Task statement
Your reply should be a faithful copy of the records below, free of pictures.

(Extracted records Opens)

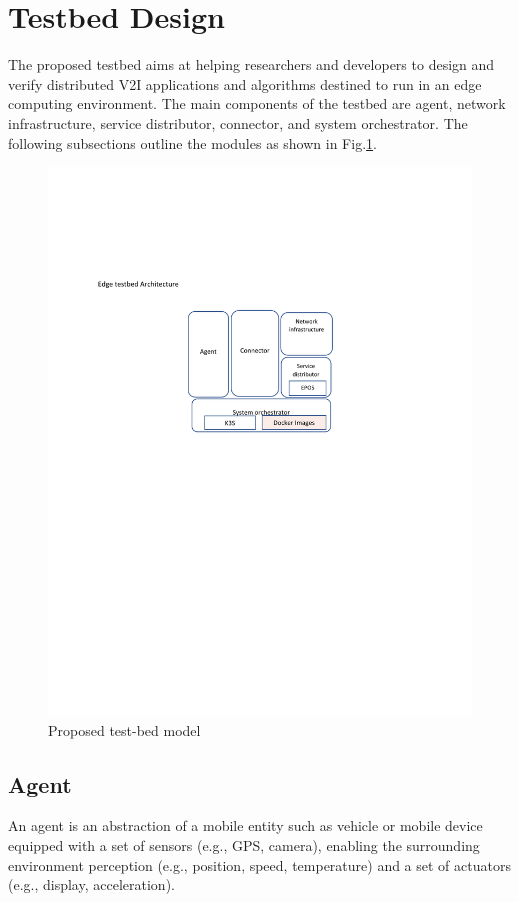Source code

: \documentclass[conference]{IEEEtran}
\begin{document}
\section{Testbed Design}
\par The proposed testbed aims at helping researchers and developers to design and verify distributed
V2I applications and algorithms destined to run in an edge computing environment. 
The main components of the testbed are agent, network infrastructure, service distributor, connector, and system orchestrator. The following subsections outline the modules as shown in Fig.\ref{fig:model}.
\begin{figure}[!htbp]
\centering
\includegraphics[clip, trim=6cm 14.0cm 6.0cm 6.5cm, width=\columnwidth]{figures/model1.pdf}
\caption{Proposed test-bed model}
\label{fig:model}
\end{figure}

\subsection{Agent}
\par An agent is an abstraction of a mobile entity such as vehicle or mobile device equipped with a set of sensors (e.g., GPS, camera), enabling the surrounding environment perception (e.g., position, speed, temperature) and a set of actuators (e.g., display, acceleration). 
\end{document}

(Extracted records Closes)

Exercise output
Source code

: \documentclass[conference]{IEEEtran}
\begin{document}
\section{Testbed Design}
\par The proposed testbed aims at helping researchers and developers to design and verify distributed
V2I applications and algorithms destined to run in an edge computing environment. 
The main components of the testbed are agent, network infrastructure, service distributor, connector, and system orchestrator. The following subsections outline the modules as shown in Fig.\ref{fig:model}.
\begin{figure}[!htbp]
\centering
\includegraphics[clip, trim=6cm 14.0cm 6.0cm 6.5cm, width=\columnwidth]{figures/model1.pdf}
\caption{Proposed test-bed model}
\label{fig:model}
\end{figure}

\subsection{Agent}
\par An agent is an abstraction of a mobile entity such as vehicle or mobile device equipped with a set of sensors (e.g., GPS, camera), enabling the surrounding environment perception (e.g., position, speed, temperature) and a set of actuators (e.g., display, acceleration). 
\end{document}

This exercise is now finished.